¹ National Chiao Tung University

^* To whom correspondence should be addressed. E-mail: lincs{at}mail.nctu.edu.tw.

	Abstract

Angiotensin II (Ang II) is a critical effector in renin-angiotensin system (RAS), which modulates the cardiovascular homeostasis, and matrix metalloproteinases (MMPs) and tissue inhibitors of matrix metalloproteinases (TIMPs) related metabolism of extracellular matrix (ECM). Angiotenisn 1-7 (Ang 1-7) is also a bioactive peptide in RAS, which is considered to play a role of opposing effects to Ang II. However, the modulation of MMPs and TIMPs by Ang 1-7 is largely unclear in cardiocytes, and the counteractive effects of Ang 1-7 on Ang II-mediated MMPs and TIMPs expression need to be identified. In the present study, we examined the transcript expression of MMPs and TIMPs in human cardiac fibroblasts (HCF) and cardiac myocytes (HCM) after Ang II or Ang 1-7 stimulation, and analyzed the antagonistic effects of Ang 1-7 to Ang II. The results show that Ang II decreased transcript expression of MMP-1, MMP-2, TIMP-1, TIMP-2 and TIMP-3, but upregulated MMP-9 expression in the HCF cells. Transcript expression of MMP-9 and TIMP-2 were downregulated by Ang 1-7 in the same cells. In the HCM cells, Ang II induced MMP-1 and MMP-9 overexpression but MMP-2 was downregulated. All of examined MMPs and TIMPs, except MMP-9, were markedly decreased by Ang 1-7. In the studies of antagonistic effects of Ang 1-7 to Ang II, Ang 1-7 counteracted the effects of Ang II-mediated regulations on MMP-9 and TIMP-1 in the HCF cells as compared with the control group.

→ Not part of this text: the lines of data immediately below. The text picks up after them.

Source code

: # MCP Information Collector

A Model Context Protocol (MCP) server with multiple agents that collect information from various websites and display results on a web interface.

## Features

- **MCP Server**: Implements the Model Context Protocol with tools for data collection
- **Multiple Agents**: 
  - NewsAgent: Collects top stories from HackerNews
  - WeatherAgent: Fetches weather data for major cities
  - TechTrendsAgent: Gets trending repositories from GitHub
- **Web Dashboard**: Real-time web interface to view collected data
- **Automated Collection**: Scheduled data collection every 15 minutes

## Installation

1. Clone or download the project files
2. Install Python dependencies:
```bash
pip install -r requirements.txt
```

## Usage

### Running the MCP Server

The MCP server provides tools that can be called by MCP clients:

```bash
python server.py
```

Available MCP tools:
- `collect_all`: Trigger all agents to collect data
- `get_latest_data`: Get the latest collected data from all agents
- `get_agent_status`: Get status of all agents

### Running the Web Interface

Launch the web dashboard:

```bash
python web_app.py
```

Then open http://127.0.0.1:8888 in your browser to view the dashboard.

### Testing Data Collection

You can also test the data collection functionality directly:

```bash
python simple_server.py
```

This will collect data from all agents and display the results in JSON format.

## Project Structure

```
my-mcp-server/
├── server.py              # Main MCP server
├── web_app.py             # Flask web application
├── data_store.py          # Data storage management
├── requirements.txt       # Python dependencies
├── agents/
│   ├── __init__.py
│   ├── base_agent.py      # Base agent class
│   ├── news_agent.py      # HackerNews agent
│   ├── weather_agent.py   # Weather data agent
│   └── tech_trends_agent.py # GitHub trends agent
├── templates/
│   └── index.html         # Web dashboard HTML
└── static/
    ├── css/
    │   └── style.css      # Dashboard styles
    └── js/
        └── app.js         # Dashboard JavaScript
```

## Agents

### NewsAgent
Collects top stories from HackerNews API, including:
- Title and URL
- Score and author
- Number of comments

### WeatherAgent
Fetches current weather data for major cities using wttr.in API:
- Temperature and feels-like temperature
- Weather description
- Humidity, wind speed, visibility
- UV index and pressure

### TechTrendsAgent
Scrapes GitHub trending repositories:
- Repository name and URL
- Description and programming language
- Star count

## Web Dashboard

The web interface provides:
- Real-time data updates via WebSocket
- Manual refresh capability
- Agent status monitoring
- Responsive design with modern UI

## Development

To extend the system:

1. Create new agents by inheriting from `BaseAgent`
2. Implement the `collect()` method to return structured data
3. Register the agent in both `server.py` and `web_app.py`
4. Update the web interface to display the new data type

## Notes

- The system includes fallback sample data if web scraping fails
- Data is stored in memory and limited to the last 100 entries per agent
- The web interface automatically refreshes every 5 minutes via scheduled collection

The regulations of all examined MMPs by Ang II were reversed to basal expression by Ang 1-7 in the HCM cells. Our results suggest that Ang 1-7 and Ang II have opposite and antagonistic effects on regulation of MMPs and TIMPs transcription in primary cultures of human cardiocytes. These effects lead to increased MMPs/TIMPs ratios after Ang II stimulation and decreased MMPs/TIMPs ratios after Ang 1-7 stimulation, which effects partial may depend of the type of cardiac cells. These results might raise a potential role of Ang 1-7 to attenuate the heart damage in Ang II-induced ECM remodeling.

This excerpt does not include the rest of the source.